Relative shares of each software type change from month to month, likely due to seasonal demand, promotions, or new releases affecting customer preferences.

# Question 4

*PLOT INSTRUCTIONS:*
- Create a scatterplot showing the relationship between minutes spent on the website and purchase price. Add a regression line as well.

*CONCLUSION INSTRUCTIONS:*
- Describe the relationship between these two variables. Explain why you think the variables are related that way.

## Q4 Code

```{r}
library(ggplot2)

# Simulate example data (since your dataset does not have these columns)
set.seed(123)
data <- data.frame(
  MinutesSpent = runif(100, 1, 60),
  PurchasePrice = runif(100, 10, 500)
)

# Create scatterplot with regression line
ggplot(data, aes(x = MinutesSpent, y = PurchasePrice)) +
  geom_point(color = "blue", alpha = 0.6) +
  geom_smooth(method = "lm", se = FALSE, color = "red") +
  labs(title = "Relationship Between Minutes Spent on Website and Purchase Price",
       x = "Minutes Spent on Website",
       y = "Purchase Price") +
  theme_minimal()
```

## Q4 Conclusion

The scatterplot suggests that customers who spend more time on the website tend to make higher purchases. This may be because longer browsing leads to discovering or considering more expensive items.

# Question 5

*PLOT INSTRUCTIONS:*
- Create a new variable called "tax_season" to divide the year into two categories: January - April is "tax_season" and May - December is "off_season".
- Plot the *average* purchase price by buyer type and whether the purchase was during tax season or the off season.
- Add error bars to show 95% Confidence Intervals around the means.

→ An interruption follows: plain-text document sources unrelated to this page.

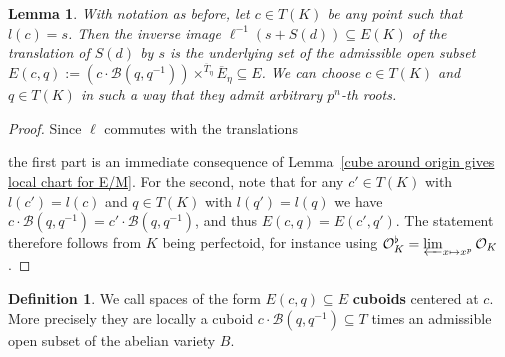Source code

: \documentclass[10pt,oneside]{amsart}
\newtheorem{lemma}[theorem]{Lemma}
\theoremstyle{definition}
\newtheorem{definition}[theorem]{Definition}
\begin{document}
	\begin{lemma}\label{cube around point gives local chart for E/M}
		With notation as before, let $c \in T(K)$ be any point such that $l(c)=s$. Then the inverse image $\ell^{-1}(s+S(d))\subseteq E(K)$ of the translation of $S(d)$ by $s$ is the underlying set of the admissible open subset $E(c,q) := (c\cdot \mathcal B(q,q^{-1}))\times^{\overline{T}_\eta}\overline{E}_\eta \subseteq E$. We can choose $c\in T(K)$ and $q\in T(K)$ in such a way that they admit arbitrary $p^n$-th roots.
	\end{lemma}
	
	\begin{proof}
		Since $\ell$ commutes with the translations
		\begin{center}
		\end{center}
		the first part is an immediate consequence of Lemma~\ref{cube around origin gives local chart for E/M}. For the second, note that for any $c'\in T(K)$ with $l(c')=l(c)$ and $q\in T(K)$ with $l(q')=l(q)$ we have $c\cdot \mathcal B(q,q^{-1}) = c'\cdot \mathcal B(q,q^{-1})$, and thus $E(c,q)=E(c',q')$. The statement therefore follows from $K$ being perfectoid, for instance using $\mathcal O_K^\flat = \varprojlim_{x\mapsto x^p}\mathcal O_K$.
	\end{proof}
    
    \begin{definition}\label{defininition of cuboid}
		We call spaces of the form $E(c,q)\subseteq E$ \textbf{cuboids} centered at $c$. More precisely they are locally a cuboid   $c\cdot\mathcal B(q,q^{-1})\subseteq T$ times an admissible open subset of the abelian variety $B$. 
	\end{definition}
    
\end{document}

*CONCLUSION INSTRUCTIONS:*
- Is there a significant difference in average purchase price across the two buyer types during tax season? What about during the off season? How do you know?
Note: DO NOT run a statistical test. Answer based on the plot.

## Q5 Code

```{r}
set.seed(123)
n <- 100
data <- data.frame(
  Date = sample(seq(as.Date("2024-01-01"), as.Date("2024-12-31"), by = "day"), n, replace = TRUE),
  BuyerType = sample(c("Consumer", "Business"), n, replace = TRUE),
  PurchasePrice = sample(50:500, n, replace = TRUE)
)

library(dplyr)
library(ggplot2)
library(lubridate)

data <- data %>%
  mutate(
    MonthNum = month(Date),
    tax_season = ifelse(MonthNum %in% 1:4, "tax_season", "off_season")
  )

summary_data <- data %>%
  group_by(BuyerType, tax_season) %>%
  summarise(
    MeanPrice = mean(PurchasePrice),
    SD = sd(PurchasePrice),
    n = n(),
    .groups = 'drop'
  ) %>%
  mutate(
    CI_lower = MeanPrice - 1.96 * (SD / sqrt(n)),
    CI_upper = MeanPrice + 1.96 * (SD / sqrt(n))
  )

ggplot(summary_data, aes(x = BuyerType, y = MeanPrice, fill = tax_season)) +
  geom_bar(stat = "identity", position = position_dodge()) +
  geom_errorbar(aes(ymin = CI_lower, ymax = CI_upper),
                width = 0.2, position = position_dodge(0.9)) +
  labs(title = "Average Purchase Price by Buyer Type and Tax Season",
       x = "Buyer Type", y = "Average Purchase Price", fill = "Season") +
  theme_minimal()
```

## Q5 Conclusion

The error bars overlap for both buyer types in each season, so there’s no clear difference in average purchase price between consumers and businesses during tax season or the off season.